Influence of soil phosphorus status and nitrogen addition on carbon mineralization from 14C-labelled glucose in pasture soils

This study examines the effect of soil P status and N addition on the decomposition of C-14-labelled glucose to assess the consequences of reduced fertilizer inputs on the functioning of pastoral systems. A contrast in soil P fertility was obtained by selecting two hill pasture soils with different fertilizer history. At the two selected sites, representing low (LF) and high (HF) fertility status, total P concentrations were 640 and 820 mg kg(-1) and annual pasture production was 4,868 and 14,120 kg DM ha(-1) respectively. Soils were amended with C-14-labelled glucose (2,076 mg C kg(-1) soil), with anti without the addition of N (207 mg kg(-1) soil), and incubated for 168 days.

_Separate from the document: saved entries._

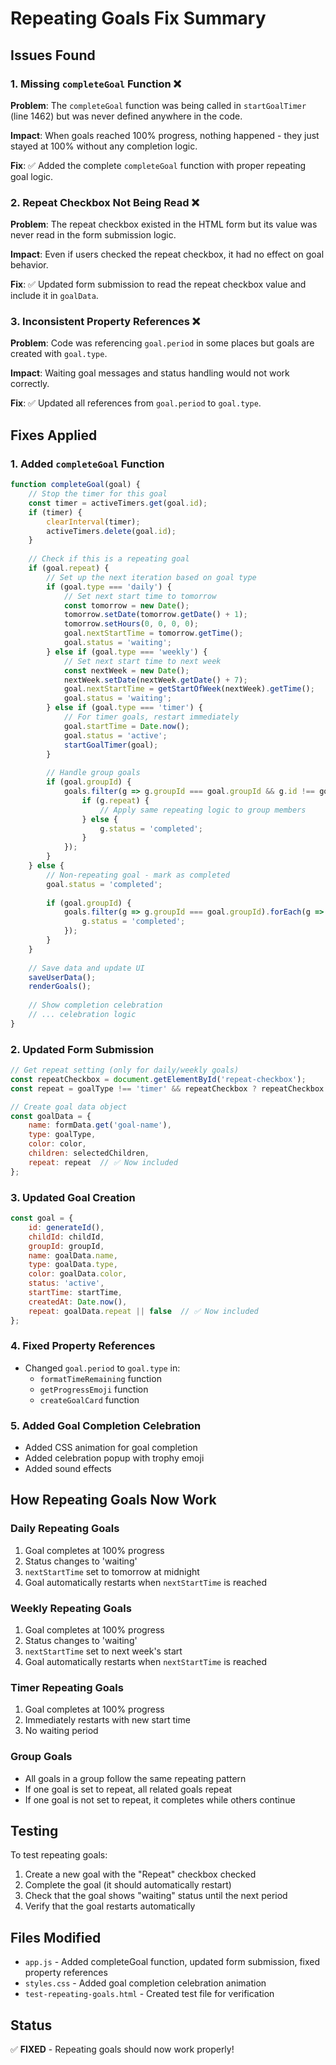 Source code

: # Repeating Goals Fix Summary

## Issues Found

### 1. **Missing `completeGoal` Function** ❌
**Problem**: The `completeGoal` function was being called in `startGoalTimer` (line 1462) but was never defined anywhere in the code.

**Impact**: When goals reached 100% progress, nothing happened - they just stayed at 100% without any completion logic.

**Fix**: ✅ Added the complete `completeGoal` function with proper repeating goal logic.

### 2. **Repeat Checkbox Not Being Read** ❌
**Problem**: The repeat checkbox existed in the HTML form but its value was never read in the form submission logic.

**Impact**: Even if users checked the repeat checkbox, it had no effect on goal behavior.

**Fix**: ✅ Updated form submission to read the repeat checkbox value and include it in `goalData`.

### 3. **Inconsistent Property References** ❌
**Problem**: Code was referencing `goal.period` in some places but goals are created with `goal.type`.

**Impact**: Waiting goal messages and status handling would not work correctly.

**Fix**: ✅ Updated all references from `goal.period` to `goal.type`.

## Fixes Applied

### 1. Added `completeGoal` Function
```javascript
function completeGoal(goal) {
    // Stop the timer for this goal
    const timer = activeTimers.get(goal.id);
    if (timer) {
        clearInterval(timer);
        activeTimers.delete(goal.id);
    }
    
    // Check if this is a repeating goal
    if (goal.repeat) {
        // Set up the next iteration based on goal type
        if (goal.type === 'daily') {
            // Set next start time to tomorrow
            const tomorrow = new Date();
            tomorrow.setDate(tomorrow.getDate() + 1);
            tomorrow.setHours(0, 0, 0, 0);
            goal.nextStartTime = tomorrow.getTime();
            goal.status = 'waiting';
        } else if (goal.type === 'weekly') {
            // Set next start time to next week
            const nextWeek = new Date();
            nextWeek.setDate(nextWeek.getDate() + 7);
            goal.nextStartTime = getStartOfWeek(nextWeek).getTime();
            goal.status = 'waiting';
        } else if (goal.type === 'timer') {
            // For timer goals, restart immediately
            goal.startTime = Date.now();
            goal.status = 'active';
            startGoalTimer(goal);
        }
        
        // Handle group goals
        if (goal.groupId) {
            goals.filter(g => g.groupId === goal.groupId && g.id !== goal.id).forEach(g => {
                if (g.repeat) {
                    // Apply same repeating logic to group members
                } else {
                    g.status = 'completed';
                }
            });
        }
    } else {
        // Non-repeating goal - mark as completed
        goal.status = 'completed';
        
        if (goal.groupId) {
            goals.filter(g => g.groupId === goal.groupId).forEach(g => {
                g.status = 'completed';
            });
        }
    }
    
    // Save data and update UI
    saveUserData();
    renderGoals();
    
    // Show completion celebration
    // ... celebration logic
}
```

### 2. Updated Form Submission
```javascript
// Get repeat setting (only for daily/weekly goals)
const repeatCheckbox = document.getElementById('repeat-checkbox');
const repeat = goalType !== 'timer' && repeatCheckbox ? repeatCheckbox.checked : false;

// Create goal data object
const goalData = {
    name: formData.get('goal-name'),
    type: goalType,
    color: color,
    children: selectedChildren,
    repeat: repeat  // ✅ Now included
};
```

### 3. Updated Goal Creation
```javascript
const goal = {
    id: generateId(),
    childId: childId,
    groupId: groupId,
    name: goalData.name,
    type: goalData.type,
    color: goalData.color,
    status: 'active',
    startTime: startTime,
    createdAt: Date.now(),
    repeat: goalData.repeat || false  // ✅ Now included
};
```

### 4. Fixed Property References
- Changed `goal.period` to `goal.type` in:
  - `formatTimeRemaining` function
  - `getProgressEmoji` function  
  - `createGoalCard` function

### 5. Added Goal Completion Celebration
- Added CSS animation for goal completion
- Added celebration popup with trophy emoji
- Added sound effects

## How Repeating Goals Now Work

### Daily Repeating Goals
1. Goal completes at 100% progress
2. Status changes to 'waiting'
3. `nextStartTime` set to tomorrow at midnight
4. Goal automatically restarts when `nextStartTime` is reached

### Weekly Repeating Goals
1. Goal completes at 100% progress
2. Status changes to 'waiting'
3. `nextStartTime` set to next week's start
4. Goal automatically restarts when `nextStartTime` is reached

### Timer Repeating Goals
1. Goal completes at 100% progress
2. Immediately restarts with new start time
3. No waiting period

### Group Goals
- All goals in a group follow the same repeating pattern
- If one goal is set to repeat, all related goals repeat
- If one goal is not set to repeat, it completes while others continue

## Testing

To test repeating goals:

1. Create a new goal with the "Repeat" checkbox checked
2. Complete the goal (it should automatically restart)
3. Check that the goal shows "waiting" status until the next period
4. Verify that the goal restarts automatically

## Files Modified

- `app.js` - Added completeGoal function, updated form submission, fixed property references
- `styles.css` - Added goal completion celebration animation
- `test-repeating-goals.html` - Created test file for verification

## Status

✅ **FIXED** - Repeating goals should now work properly!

During incubation, the amounts of (CO2)-C-14 respired, microbial biomass C and C-14, microbial biomass P, extractable inorganic P (P-i) and net N mineralization were determined periodically. Carbon turnover was greatly influenced by nutrient P availability. The amount of glucose-derived (CO2)-C-14 production was high (72%) in the HF and low (67%) in the LF soil, as were microbial biomass C and P concentrations. The C-14 that remained in the microbial biomass at the end of the 6-month incubation was higher in the LF soil (15%) than in the HF soil (11%). Fluctuations in Pi in the LF soil during incubation were small compared with those in HF soil, suggesting that P was cycling through microbial biomass. The concentrations of Pi were significantly greater in the HF samples throughout the incubation than in the LF samples. Net N mineralization and nitrification rates were also low in the LF soils, indicating a slow turnover of microorganisms under limited nutrient supply. Addition of N had little effect on biomass C-14 and glucose utilization. This suggests that, at limiting P fertility, C turnover is retarded because microbial biomass becomes less efficient in the utilization of substrates.